Que vont devenir les deux appareils ? Et bien, les Airbus vont faire l’objet d’une âpre bagarre entre Airbus, (…), et le repreneur d’AOM et d’Air Lib, Jean-Charles Corbet. Or, contre toute attente, c’est la compagnie Air Tahiti Nui, (…), qui va récupérer les fameux avions. Disons que l’appui de Chirac, réélu en 2002, n’y est pas pour rien. »
Ces éléments que je vous livre aujourd’hui, mes chers collègues, sont tirés d’un site Internet, « Bakchich Info », réputé pour ses recherches d’arrière-cour et sa volonté de faire éclater au grand jour, tel le « Canard Enchaîné », toutes les affaires de collusion, conflits d’intérêts, voire de corruption.
Ces éléments me semblent fort intéressants et méritaient une enquête approfondie, ne pensez-vous pas ?
Que nous adhérions, ou pas, à ces propos, là n’est pas l’objectif. Par cette citation, je tenais surtout à vous faire comprendre qu’il est facile de dénoncer, de montrer du doigt, de sortir « les cadavres des placards ».
Est-ce que toutes ces allégations devraient faire l’objet d’une commission d’enquête ? Je n’en suis pas sûr. Sans quoi nous tomberions aisément dans ce que notre ministre de la santé à récemment qualifié de « commissionite aiguë » !
Il en va de même lorsque l’on s’intéresse à la genèse de cette commission d’enquête sur ATN et à l’opportunité d’en arriver là.
Ce n’est en effet que sur la foi de trois pilotes de la compagnie, dont nous ignorons toujours l’identité, puisque les courriers ont été diffusés anonymement, qui ont dénoncé, de façon plus ou moins précise, des problématiques de management au sein de notre compagnie aérienne.

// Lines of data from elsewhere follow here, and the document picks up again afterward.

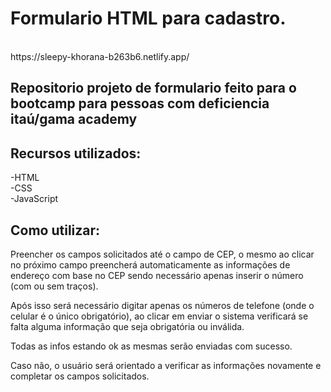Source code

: <h1> Formulario HTML para cadastro. </h1>
<br>
https://sleepy-khorana-b263b6.netlify.app/
<br>

## Repositorio projeto de formulario feito para o bootcamp para pessoas com deficiencia itaú/gama academy

<h2>Recursos utilizados: </h2>
-HTML <br>
-CSS <br>
-JavaScript <br>

<h2> Como utilizar: </h2>
	Preencher os campos solicitados até o campo de CEP, 
  o mesmo ao clicar no próximo campo preencherá automaticamente as 
  informações de endereço com base no CEP sendo necessário apenas 
  inserir o número (com ou sem traços). 
  
  Após isso será necessário digitar apenas os números de telefone 
  (onde o celular é o único obrigatório), ao clicar em enviar o sistema 
  verificará se falta alguma informação que seja obrigatória ou inválida.
  
  Todas as infos estando ok as mesmas serão enviadas com sucesso. 
  
  Caso não, o usuário será orientado a verificar as informações novamente 
  e completar os campos solicitados.

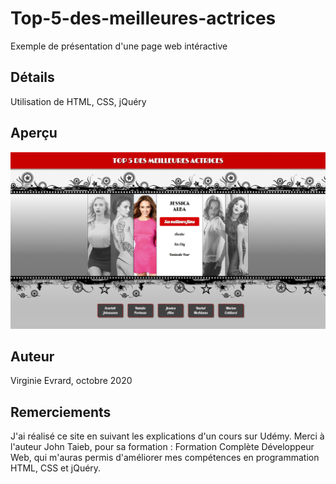 # Top-5-des-meilleures-actrices
Exemple de présentation d'une page web intéractive

## Détails
Utilisation  de HTML, CSS, jQuéry

## Aperçu
![Top_5_des_meilleures_actrices](images/apercu_readme/top_5_actrices_references.png)

## Auteur
Virginie Evrard, octobre 2020

## Remerciements
J'ai réalisé ce site en suivant les explications d'un cours sur Udémy. 
Merci à l'auteur John Taieb, pour sa formation : Formation Complète Développeur Web,
qui m'auras permis d'améliorer mes compétences en programmation HTML, CSS et jQuéry.

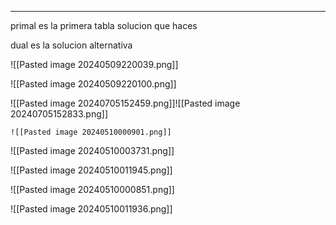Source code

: 
----


primal es la primera tabla solucion que haces

dual es la solucion alternativa


![[Pasted image 20240509220039.png]]

![[Pasted image 20240509220100.png]]

![[Pasted image 20240705152459.png]]![[Pasted image 20240705152833.png]]


	![[Pasted image 20240510000901.png]]

![[Pasted image 20240510003731.png]]

![[Pasted image 20240510011945.png]]

![[Pasted image 20240510000851.png]]

![[Pasted image 20240510011936.png]]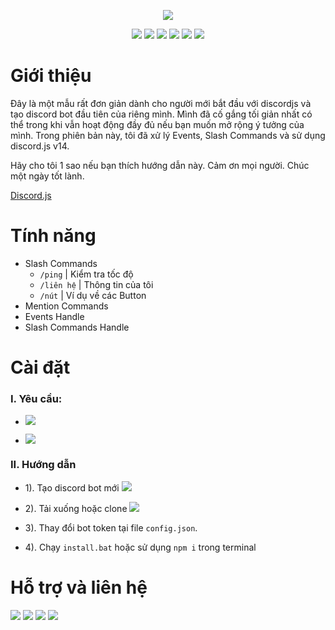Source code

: <p align="center">
	<img src="https://github-readme-stats.vercel.app/api/pin/?username=ngnducnhat&repo=template-discordjs-v14&theme=dark">
</p>

<p align="center">
    <img src="https://img.shields.io/github/v/release/ngnducnhat/template-discordjs-v14?style=flat-square">
    <img src="https://img.shields.io/github/forks/ngnducnhat/template-discordjs-v14?style=flat-square">
    <img src="https://img.shields.io/github/stars/ngnducnhat/template-discordjs-v14?color=yellow&style=flat-square">
    <img src="https://img.shields.io/github/license/ngnducnhat/template-discordjs-v14?style=flat-square">
    <img src="https://img.shields.io/github/issues/ngnducnhat/template-discordjs-v14?color=yellow&style=flat-square">
    <img src="https://img.shields.io/github/issues-closed-raw/ngnducnhat/template-discordjs-v14?style=flat-square">
</p>

# Giới thiệu

Đây là một mẫu rất đơn giản dành cho người mới bắt đầu với discordjs và tạo discord bot đầu tiên của riêng mình. Mình đã cố gắng tối giản nhất có thể trong khi vẫn hoạt động đầy đủ nếu bạn muốn mở rộng ý tưởng của mình. Trong phiên bản này, tôi đã xử lý Events, Slash Commands và sử dụng discord.js v14.

Hãy cho tôi 1 sao nếu bạn thích hướng dẫn này. Cảm ơn mọi người. Chúc một ngày tốt lành.

[Discord.js](https://discord.js.org/)

# Tính năng

- Slash Commands
     - `/ping` | Kiểm tra tốc độ
     - `/liên hệ` | Thông tin của tôi
     - `/nút` | Ví dụ về các Button
- Mention Commands
- Events Handle
- Slash Commands Handle 

# Cài đặt

### I. Yêu cầu:

- <a href="https://nodejs.org/en/"><img src="https://img.shields.io/badge/v18.13.0-100000?style=flat-square&logo=node.js&label =Node.js&color=blue&logoColor=lime"></a>

- <a href="https://www.npmjs.com/package/discord.js"><img src="https://img.shields.io/badge/14.7.1-100000?style=flat- square&logo=npm&label=Discord.js&color=blue"></a>

### II. Hướng dẫn

- 1). Tạo discord bot mới <a href="https://discord.com/developers/applications"><img src="https://img.shields.io/badge/Discord-7289DA?style=flat-square&logo =discord&logoColor=white"></a>


- 2). Tải xuống hoặc clone <a href="https://github.com/ngnducnhat/template-discordjs-v14/releases/latest"><img src="https://img.shields.io/badge/ Download-1.0.0-blue?style=flat-square"></a>

- 3). Thay đổi bot token tại file `config.json`.
- 4). Chạy `install.bat` hoặc sử dụng `npm i` trong terminal

# Hỗ trợ và liên hệ

<a href="https://bit.ly/3ykbdSS?r=lp"><img src="https://img.shields.io/badge/Facebook-1877F2?style=flat-square&logo=facebook&logoColor=white "></a>
<a href="https://github.com/ngnducnhat"><img src="https://img.shields.io/badge/GitHub-100000?style=flat-square&logo=github&logoColor=white"></a>
<a href="mailto:contactwithme.isme@gmail.com"><img src="https://img.shields.io/badge/Gmail-D14836?style=flat-square&logo=gmail&logoColor=white"></a>
<a href="https://bit.ly/m/perlescent_1"><img src="https://img.shields.io/badge/website-000000?style=flat-square&logo=About.me&logoColor=white "></a>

Problèmes de management d’ordre général qui se sont transformés, au fil des déclarations lors de nos débats en séance, en problèmes de sécurité. L’œil des caméras pousse parfois à des discours grossissants et déformés !
Compte tenu du contexte actuel et de la situation financière de notre compagnie, il était vraiment fort maladroit d’amener ainsi un sujet aussi délicat ! Pourquoi brandir ainsi de tels propos au lieu de tenter de résoudre le problème calmement, de façon constructive ? Pourquoi risquer de ternir la réputation de notre seule compagnie aérienne, alors même qu’elle avait déjà, il y a quelques mois, fait l’objet d’accusations graves quant au comportement de son personnel qui avait l’entaché jusqu’au-delà de nos frontières ?
Il est certain que des considérations politiques, pour ne pas dire politiciennes, sont venues prévaloir sur le problème de fond, pour en arriver à de telles manœuvres.
Je m’interroge toujours, également, sur l’attitude de ces pilotes qui ont préféré, au lieu d’informer les autorités compétentes, porter le débat sur la scène politique… En tant que cadres responsables au sein de leur entreprise, cette entreprise qui leur garantit, tant bien que mal, de bons salaires mensuels, n’auraient-ils pas dû entreprendre des démarches constructives auprès des services adéquats plutôt que d’entamer des polémiques qui risquent plus de mettre à mal cette compagnie ? La logique de la démarche m’échappe.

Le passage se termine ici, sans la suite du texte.